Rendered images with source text
----
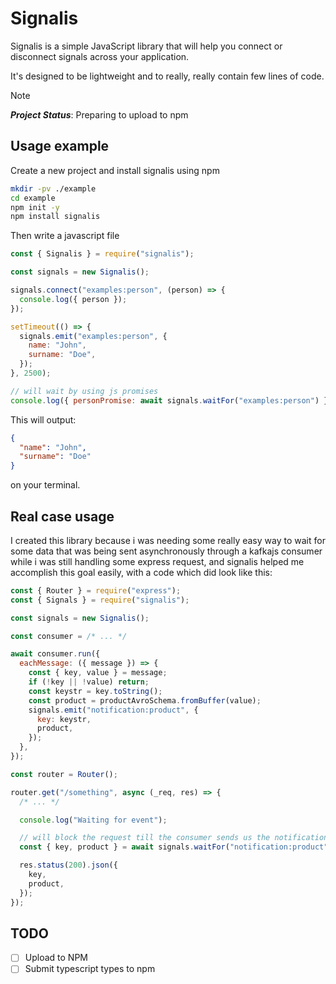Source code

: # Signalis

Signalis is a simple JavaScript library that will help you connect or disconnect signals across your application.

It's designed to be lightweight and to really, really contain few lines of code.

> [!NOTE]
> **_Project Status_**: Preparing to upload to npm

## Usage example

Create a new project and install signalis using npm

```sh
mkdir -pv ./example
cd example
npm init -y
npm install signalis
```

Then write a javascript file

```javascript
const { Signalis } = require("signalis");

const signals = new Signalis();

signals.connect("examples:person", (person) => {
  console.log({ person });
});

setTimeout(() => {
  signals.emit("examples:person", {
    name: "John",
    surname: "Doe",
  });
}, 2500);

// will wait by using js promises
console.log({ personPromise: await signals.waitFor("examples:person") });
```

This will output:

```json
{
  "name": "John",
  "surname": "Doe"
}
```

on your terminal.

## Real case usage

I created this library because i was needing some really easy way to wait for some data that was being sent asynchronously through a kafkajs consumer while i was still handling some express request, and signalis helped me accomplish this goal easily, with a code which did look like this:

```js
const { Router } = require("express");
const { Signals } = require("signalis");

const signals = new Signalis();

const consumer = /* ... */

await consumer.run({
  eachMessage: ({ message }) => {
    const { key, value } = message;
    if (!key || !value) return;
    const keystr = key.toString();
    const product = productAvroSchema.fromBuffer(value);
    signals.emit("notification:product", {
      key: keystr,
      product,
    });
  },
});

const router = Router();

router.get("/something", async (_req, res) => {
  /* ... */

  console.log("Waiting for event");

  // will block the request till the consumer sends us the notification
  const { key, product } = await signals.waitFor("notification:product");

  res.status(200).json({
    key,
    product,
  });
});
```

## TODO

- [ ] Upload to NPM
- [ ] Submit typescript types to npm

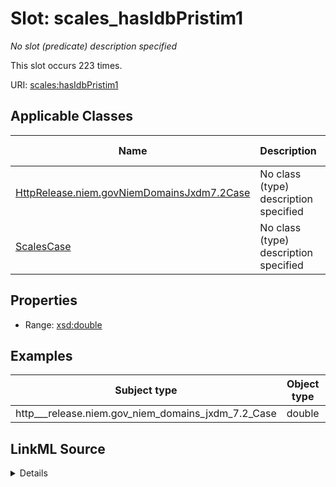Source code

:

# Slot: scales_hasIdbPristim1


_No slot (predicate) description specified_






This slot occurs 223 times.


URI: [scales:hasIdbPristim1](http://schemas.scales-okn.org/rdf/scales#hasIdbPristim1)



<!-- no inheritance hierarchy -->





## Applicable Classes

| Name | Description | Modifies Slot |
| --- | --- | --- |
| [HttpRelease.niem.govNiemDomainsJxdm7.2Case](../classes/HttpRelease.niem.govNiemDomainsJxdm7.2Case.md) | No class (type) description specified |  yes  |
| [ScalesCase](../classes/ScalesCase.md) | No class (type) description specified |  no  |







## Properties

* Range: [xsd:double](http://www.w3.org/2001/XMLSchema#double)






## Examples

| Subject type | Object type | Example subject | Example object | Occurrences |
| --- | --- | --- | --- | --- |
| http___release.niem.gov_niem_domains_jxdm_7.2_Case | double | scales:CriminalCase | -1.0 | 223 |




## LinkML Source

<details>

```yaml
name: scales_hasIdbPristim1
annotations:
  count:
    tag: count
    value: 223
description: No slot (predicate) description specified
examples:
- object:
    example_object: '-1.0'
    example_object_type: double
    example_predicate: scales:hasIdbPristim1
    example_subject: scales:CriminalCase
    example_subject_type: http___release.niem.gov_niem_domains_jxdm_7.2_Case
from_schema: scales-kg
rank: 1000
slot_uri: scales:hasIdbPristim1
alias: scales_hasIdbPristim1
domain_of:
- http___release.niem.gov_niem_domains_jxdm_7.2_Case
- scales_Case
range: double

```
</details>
----
Look through the entries above and list every line containing "CriminalCase".

| http___release.niem.gov_niem_domains_jxdm_7.2_Case | double | scales:CriminalCase | -1.0 | 223 |
    example_subject: scales:CriminalCase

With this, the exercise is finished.